I know what your're thinking, what sort of jerk am I to openly express this sentiment ? I mean there were other manners I could've told the world what I actually think but you are wrong.I was on my way to Joburg in South Africa when I passed a bridge on a national road where a tent surrounded by litter caught my eye.Unlike most people who could turn their heads and choose to be ignorant about their privilage I couldn't and the more I stared the more this uneasy feeling stirred at the pit of my stomach.Questions like "What happened to said person to end up living underneath a bridge or how would they react if I choose to conversate with them and how come we have politicians that are incompetent yet have people living under a bridge?" flooded my OCD brain as I tried to wrap my head around the artrocity I was currently embedded in. In that moment I was forced to realise my own privilage and that made me uncomfortable.I couldn't stop thinking about what I saw under that bridge for the entire day and it also wasn't the last time I saw a homeless person in Joburg but what do I mean privilage ? Homeless people should work hard, stop being lazy and blaming others for their situation right ? So I'm not allowed to enjoy the possensions that I worked hard for without thinking about some random homeless person in Joburg ? Some of you might be thinking that as you read this.
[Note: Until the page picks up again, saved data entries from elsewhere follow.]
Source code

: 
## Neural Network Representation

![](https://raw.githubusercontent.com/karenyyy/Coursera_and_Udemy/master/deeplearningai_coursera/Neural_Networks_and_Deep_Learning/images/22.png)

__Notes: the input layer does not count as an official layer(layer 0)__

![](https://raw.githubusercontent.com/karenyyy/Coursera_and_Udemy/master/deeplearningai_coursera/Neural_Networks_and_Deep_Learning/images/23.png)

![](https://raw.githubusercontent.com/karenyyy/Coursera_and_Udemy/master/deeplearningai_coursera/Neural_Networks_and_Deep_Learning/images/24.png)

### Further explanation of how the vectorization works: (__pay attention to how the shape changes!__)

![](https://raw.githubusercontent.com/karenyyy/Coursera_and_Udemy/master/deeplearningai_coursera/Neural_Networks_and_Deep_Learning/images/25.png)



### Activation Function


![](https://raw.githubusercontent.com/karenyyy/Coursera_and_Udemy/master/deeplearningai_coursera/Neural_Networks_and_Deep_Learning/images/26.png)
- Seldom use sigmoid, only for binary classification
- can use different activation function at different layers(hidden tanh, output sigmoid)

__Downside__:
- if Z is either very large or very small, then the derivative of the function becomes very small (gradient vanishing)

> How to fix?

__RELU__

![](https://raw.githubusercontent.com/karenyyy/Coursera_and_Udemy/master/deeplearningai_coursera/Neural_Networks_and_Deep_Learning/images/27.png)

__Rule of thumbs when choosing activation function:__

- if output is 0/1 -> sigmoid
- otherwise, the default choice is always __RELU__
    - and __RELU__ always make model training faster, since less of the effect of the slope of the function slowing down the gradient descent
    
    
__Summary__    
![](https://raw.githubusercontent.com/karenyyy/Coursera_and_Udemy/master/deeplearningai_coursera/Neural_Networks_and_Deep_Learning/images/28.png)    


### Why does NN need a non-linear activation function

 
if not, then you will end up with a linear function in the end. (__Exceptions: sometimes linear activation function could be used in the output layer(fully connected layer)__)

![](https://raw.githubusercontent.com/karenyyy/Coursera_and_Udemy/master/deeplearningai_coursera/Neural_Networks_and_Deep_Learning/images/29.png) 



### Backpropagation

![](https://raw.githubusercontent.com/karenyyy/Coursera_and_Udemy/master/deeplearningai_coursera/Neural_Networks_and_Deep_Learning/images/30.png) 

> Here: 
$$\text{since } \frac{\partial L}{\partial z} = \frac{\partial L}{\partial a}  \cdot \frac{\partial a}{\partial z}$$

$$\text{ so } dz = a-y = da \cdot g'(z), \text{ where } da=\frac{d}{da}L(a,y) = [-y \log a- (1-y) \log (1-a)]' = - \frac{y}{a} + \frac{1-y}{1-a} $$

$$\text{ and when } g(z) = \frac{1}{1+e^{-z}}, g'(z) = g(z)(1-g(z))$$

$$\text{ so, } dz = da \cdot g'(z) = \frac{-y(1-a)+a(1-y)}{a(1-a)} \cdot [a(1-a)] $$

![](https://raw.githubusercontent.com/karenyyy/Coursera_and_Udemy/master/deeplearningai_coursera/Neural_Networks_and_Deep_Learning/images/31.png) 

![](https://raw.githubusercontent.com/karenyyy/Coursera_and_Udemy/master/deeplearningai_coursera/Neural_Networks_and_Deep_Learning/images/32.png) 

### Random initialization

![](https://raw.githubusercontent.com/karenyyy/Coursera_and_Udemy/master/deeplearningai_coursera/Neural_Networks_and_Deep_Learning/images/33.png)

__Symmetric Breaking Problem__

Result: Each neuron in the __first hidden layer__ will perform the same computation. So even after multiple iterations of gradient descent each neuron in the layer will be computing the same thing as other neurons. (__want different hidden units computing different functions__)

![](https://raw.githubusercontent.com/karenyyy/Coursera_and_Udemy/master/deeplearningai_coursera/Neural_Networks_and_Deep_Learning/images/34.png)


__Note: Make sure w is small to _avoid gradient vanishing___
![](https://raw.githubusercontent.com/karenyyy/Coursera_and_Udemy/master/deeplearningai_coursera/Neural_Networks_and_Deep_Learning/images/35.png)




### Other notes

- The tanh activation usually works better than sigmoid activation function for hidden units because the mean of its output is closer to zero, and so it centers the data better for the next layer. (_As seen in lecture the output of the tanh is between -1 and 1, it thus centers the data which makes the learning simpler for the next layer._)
"And I'm insensitive, and I lack empathy
He looked at me and said, "Your potential is bittersweet"
I looked at him and said, "Every nickel is mines to keep"
He looked at me and said, "Know the truth, it'll set you free"
You're lookin' at the Messiah, the son of Jehova, the higher power
The choir that spoke the word, the Holy Spirit, the nerve
Of Nazareth, and I'll tell you just how much a dollar cost
The price of having a spot in Heaven, embrace your loss, I am God"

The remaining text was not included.